LOAD DATA INFILE 'file_name.tsv' INTO TABLE tbl_name
FIELDS TERMINATED BY '\t'
LINES TERMINATED BY '\n'

For more details see LOAD DATA. For a tutorial on using LOAD DATA, see Build a Sample Stock Trade Database.

Option 2: Streaming Data Using SingleStore Pipelines

Data can be streamed from a variety of sources directly to SingleStore using SingleStore Pipelines. Pipelines currently supports streaming data from the following sources:

  • Kafka
  • Amazon S3
  • Azure Blob
  • Google Cloud Service
  • A Filesystem (not supported for SingleStore Managed Service)

You can set up and start running a SingleStore Pipeline using two simple commands:

  1. CREATE PIPELINE my_pipline AS LOAD DATA...
  2. START PIPELINE;

The required arguments for CREATE PIPELINE are specific to each source. For more information on getting started with the source of your choosing, please see the following Quickstart guides:

Option 3: Loading from MySQL

The popular open source tool mysqldump is a straightforward way to load data from MySQL into SingleStore DB. For example, log into a machine running a MySQL database (named foo in the following examples), and issue the following commands:

$ mysqldump -h 127.0.0.1 -u root --databases foo > foodump.sql

You can also dump specific tables by using the --tables option:

$ mysqldump -h 127.0.0.1 -u root --databases foo --tables tbl_name > foodump.sql

Since SingleStore DB is a distributed database, you need to tell SingleStore DB how to shard the data across the cluster. If all your tables have primary keys, SingleStore DB will automatically use the primary keys to shard them, so you can skip this next step. Otherwise, you need to open up foodump.sql in your favorite editor and either add shard keys or declare the tables as reference tables (for more details, see How to Port Your Applications to SingleStore DB.

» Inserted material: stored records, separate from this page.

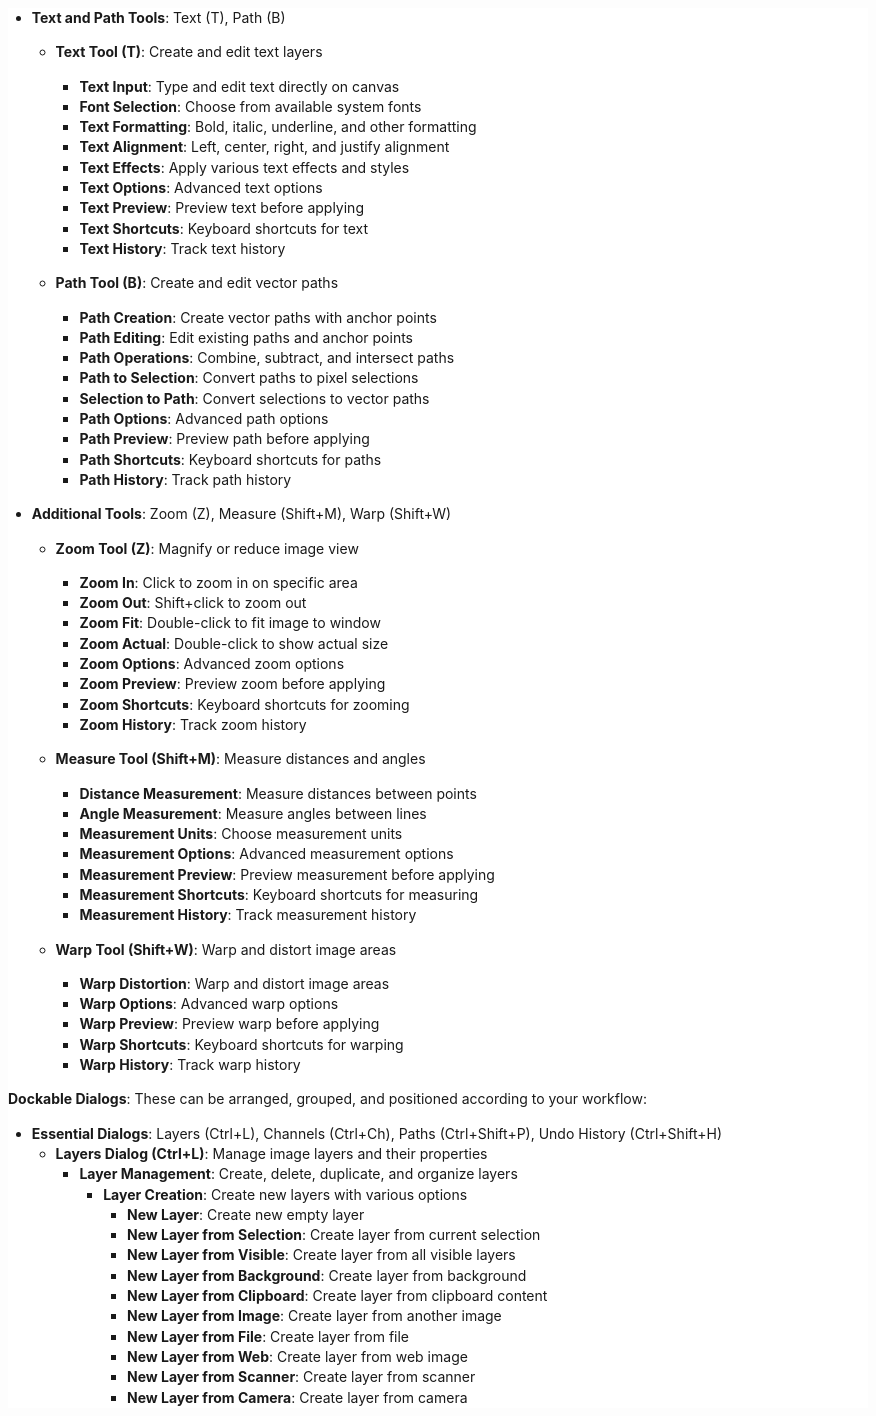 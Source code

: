 - **Text and Path Tools**: Text (T), Path (B)
  - **Text Tool (T)**: Create and edit text layers
    - **Text Input**: Type and edit text directly on canvas
    - **Font Selection**: Choose from available system fonts
    - **Text Formatting**: Bold, italic, underline, and other formatting
    - **Text Alignment**: Left, center, right, and justify alignment
    - **Text Effects**: Apply various text effects and styles
    - **Text Options**: Advanced text options
    - **Text Preview**: Preview text before applying
    - **Text Shortcuts**: Keyboard shortcuts for text
    - **Text History**: Track text history

  - **Path Tool (B)**: Create and edit vector paths
    - **Path Creation**: Create vector paths with anchor points
    - **Path Editing**: Edit existing paths and anchor points
    - **Path Operations**: Combine, subtract, and intersect paths
    - **Path to Selection**: Convert paths to pixel selections
    - **Selection to Path**: Convert selections to vector paths
    - **Path Options**: Advanced path options
    - **Path Preview**: Preview path before applying
    - **Path Shortcuts**: Keyboard shortcuts for paths
    - **Path History**: Track path history

- **Additional Tools**: Zoom (Z), Measure (Shift+M), Warp (Shift+W)
  - **Zoom Tool (Z)**: Magnify or reduce image view
    - **Zoom In**: Click to zoom in on specific area
    - **Zoom Out**: Shift+click to zoom out
    - **Zoom Fit**: Double-click to fit image to window
    - **Zoom Actual**: Double-click to show actual size
    - **Zoom Options**: Advanced zoom options
    - **Zoom Preview**: Preview zoom before applying
    - **Zoom Shortcuts**: Keyboard shortcuts for zooming
    - **Zoom History**: Track zoom history

  - **Measure Tool (Shift+M)**: Measure distances and angles
    - **Distance Measurement**: Measure distances between points
    - **Angle Measurement**: Measure angles between lines
    - **Measurement Units**: Choose measurement units
    - **Measurement Options**: Advanced measurement options
    - **Measurement Preview**: Preview measurement before applying
    - **Measurement Shortcuts**: Keyboard shortcuts for measuring
    - **Measurement History**: Track measurement history

  - **Warp Tool (Shift+W)**: Warp and distort image areas
    - **Warp Distortion**: Warp and distort image areas
    - **Warp Options**: Advanced warp options
    - **Warp Preview**: Preview warp before applying
    - **Warp Shortcuts**: Keyboard shortcuts for warping
    - **Warp History**: Track warp history

**Dockable Dialogs**: These can be arranged, grouped, and positioned according to your workflow:
- **Essential Dialogs**: Layers (Ctrl+L), Channels (Ctrl+Ch), Paths (Ctrl+Shift+P), Undo History (Ctrl+Shift+H)
  - **Layers Dialog (Ctrl+L)**: Manage image layers and their properties
    - **Layer Management**: Create, delete, duplicate, and organize layers
      - **Layer Creation**: Create new layers with various options
        - **New Layer**: Create new empty layer
        - **New Layer from Selection**: Create layer from current selection
        - **New Layer from Visible**: Create layer from all visible layers
        - **New Layer from Background**: Create layer from background
        - **New Layer from Clipboard**: Create layer from clipboard content
        - **New Layer from Image**: Create layer from another image
        - **New Layer from File**: Create layer from file
        - **New Layer from Web**: Create layer from web image
        - **New Layer from Scanner**: Create layer from scanner
        - **New Layer from Camera**: Create layer from camera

For instance, suppose foodump.sql contains

CREATE TABLE users (
  id bigint(20) NOT NULL,
  username varchar(11) DEFAULT NULL,
  address varchar(10)
);

To shard this table on the id column, use the following statement:

CREATE TABLE users (
  id bigint(20) NOT NULL,
  username varchar(11) DEFAULT NULL,
  address varchar(10),
  SHARD KEY(id)
);

For more information on choosing a shard key, see Primary Key as the Shard Key. Once all your tables have either shard key or primary key declarations, you can run the following on the master aggregator:

mysql -h 127.0.0.1 -u root < foodump.sql

All tables and data from users will now be loaded into SingleStore DB.